E’ stato un anno difficile per la scuola pubblica, con professori e studenti in piazza a reclamare quello che è un diritto fondante di uno stato democratico: il diritto allo studio. A uno studio che permetta a tutti di sviluppare potenzialità , conoscenza, capacità. E adesso che è arrivato gennaio, chi deve fare per i propri figli la scelta di un liceo ha davanti mille angosce, mille dubbi. La conversazione tra mamme, tra padri, che devono scegliere il liceo rivela non solo la paura di non avere un’istruzione pubblica all’altezza ma anche l’angoscia di non essere bene informati. Perché le notizie sulle scuole, volano clandestine nei passa parola, non esiste un luogo di raccolta di informazioni adeguato e chiaro. E non ci sono ancora dati chiari che ti possano fare capire, come nel Regno Unito per esempio, il livello di una scuola attraverso i risultati dei propri studenti. Perché in Italia, a differenza di altri paesi, non esistono voti che si possano paragonare. Perché alcune scuole, alcuni professori si fanno un vanto di tenere i voti bassi, altri sono più generosi. Alcune scuole sono più facili, altre meno. E alla fine sono gli Invalsi, uguali per tutti, possono essere un terreno dove paragonare studenti e professori. Ma non bastano. E quando un ragazzo si diploma, capita che il voto di maturità non corrisponda spesso alla reale preparazione. Nessuno valuterà mai la sua scuola di provenienza, ma solo il suo voto.
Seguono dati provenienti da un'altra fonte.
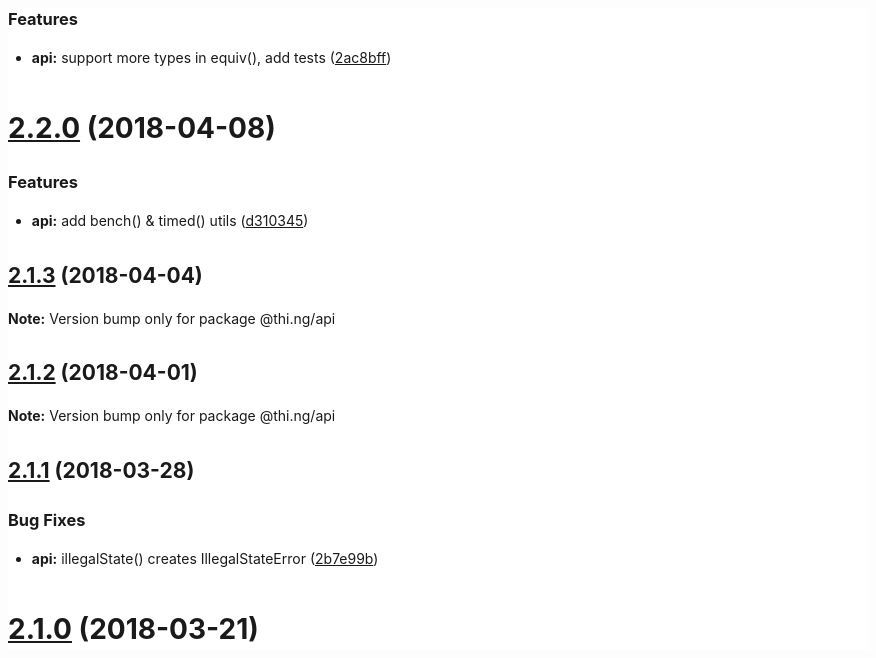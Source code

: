 
### Features

* **api:** support more types in equiv(), add tests ([2ac8bff](https://github.com/thi-ng/umbrella/commit/2ac8bff))




<a name="2.2.0"></a>
# [2.2.0](https://github.com/thi-ng/umbrella/compare/@thi.ng/api@2.1.3...@thi.ng/api@2.2.0) (2018-04-08)


### Features

* **api:** add bench() & timed() utils ([d310345](https://github.com/thi-ng/umbrella/commit/d310345))




<a name="2.1.3"></a>
## [2.1.3](https://github.com/thi-ng/umbrella/compare/@thi.ng/api@2.1.2...@thi.ng/api@2.1.3) (2018-04-04)




**Note:** Version bump only for package @thi.ng/api

<a name="2.1.2"></a>
## [2.1.2](https://github.com/thi-ng/umbrella/compare/@thi.ng/api@2.1.1...@thi.ng/api@2.1.2) (2018-04-01)




**Note:** Version bump only for package @thi.ng/api

<a name="2.1.1"></a>
## [2.1.1](https://github.com/thi-ng/umbrella/compare/@thi.ng/api@2.1.0...@thi.ng/api@2.1.1) (2018-03-28)


### Bug Fixes

* **api:** illegalState() creates IllegalStateError ([2b7e99b](https://github.com/thi-ng/umbrella/commit/2b7e99b))




<a name="2.1.0"></a>
# [2.1.0](https://github.com/thi-ng/umbrella/compare/@thi.ng/api@2.0.4...@thi.ng/api@2.1.0) (2018-03-21)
Così che le scuole più severe, spesso le più buone, sfornano ragazzi svantaggiati perché valutati più severamente. E quel numero sulla carta serve a entrare nelle Università in Italia e all’Estero. Se un ragazzo, per esempio, volesse entrare in una quotata università britannica dovrà ottenere un voto di maturità alto. Cosa più facile da ottenere in una scuola <di manica larga> che non in uno dei licei di tradizione. Più facile al sud che al nord. Più facile in un liceo linguistico o delle scienze umane, che in un classico.
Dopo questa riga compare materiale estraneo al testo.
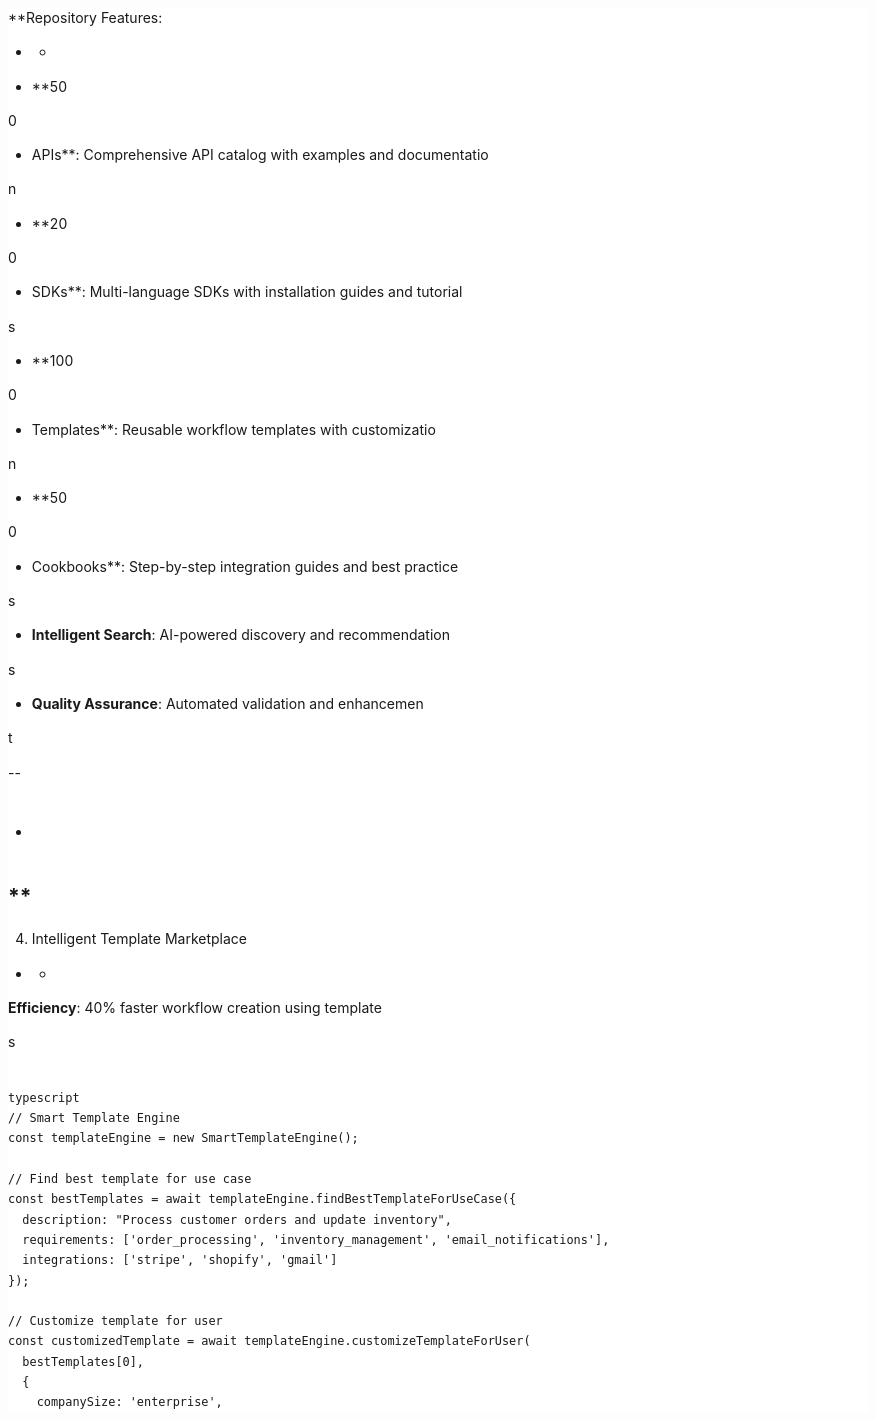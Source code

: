 **Repository Features:

* *

- **50

0

+ APIs**: Comprehensive API catalog with examples and documentatio

n

- **20

0

+ SDKs**: Multi-language SDKs with installation guides and tutorial

s

- **100

0

+ Templates**: Reusable workflow templates with customizatio

n

- **50

0

+ Cookbooks**: Step-by-step integration guides and best practice

s

- **Intelligent Search**: AI-powered discovery and recommendation

s

- **Quality Assurance**: Automated validation and enhancemen

t

--

- #

## **

4. Intelligent Template Marketplace

* *

**Efficiency**: 40% faster workflow creation using template

s

```

typescript
// Smart Template Engine
const templateEngine = new SmartTemplateEngine();

// Find best template for use case
const bestTemplates = await templateEngine.findBestTemplateForUseCase({
  description: "Process customer orders and update inventory",
  requirements: ['order_processing', 'inventory_management', 'email_notifications'],
  integrations: ['stripe', 'shopify', 'gmail']
});

// Customize template for user
const customizedTemplate = await templateEngine.customizeTemplateForUser(
  bestTemplates[0],
  {
    companySize: 'enterprise',
```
E allora se è vero che i giochi della vita si iniziano a fare dall’Università, e dal prestigio di quella che ti accoglie, perché non pensare di mettere tutti allo stesso livello? Facendo in Italia, per esempio, quello che fanno in Gran Bretagna e che iniziano a fare in tutto il mondo con esami uguali per tutti che vengono corretti da commissioni centrali che nulla hanno a che vedere con le scuole. E che soprattutto non conoscono i ragazzi. In tutto il mondo sta crescendo l’International Baccalaureate, una maturità che si gioca sugli ultimi due anni di liceo (terzo e quattro se il ciclo è di quattro anni, quarto e quinto se il ciclo è di cinque anni). Anche in Italia si potrebbe, basterebbe permettere ai ragazzi che lo vogliano di fare gli ultimi due anni con questo programma. Gli esami verranno poi corretti a Ginevra, sede dell’IBO, e il confronto a questo punto non solo diventa reale ma anche internazionale. Perché la concorrenza non sono solo i compagni di istituto ma tutti i ragazzi del mondo che sostengono nello stesso giorno lo stesso esame. E con questo metodo anche un’università che vuole scegliere un ragazzo ha dei parametri certamente più obiettivi che non un voto di maturità che non si sa bene come si sia formato.

Ma la scuola in Italia è un argomento buono solo quando si deve tagliare. Nessuno pensa a renderla più moderna, internazionale, competitiva.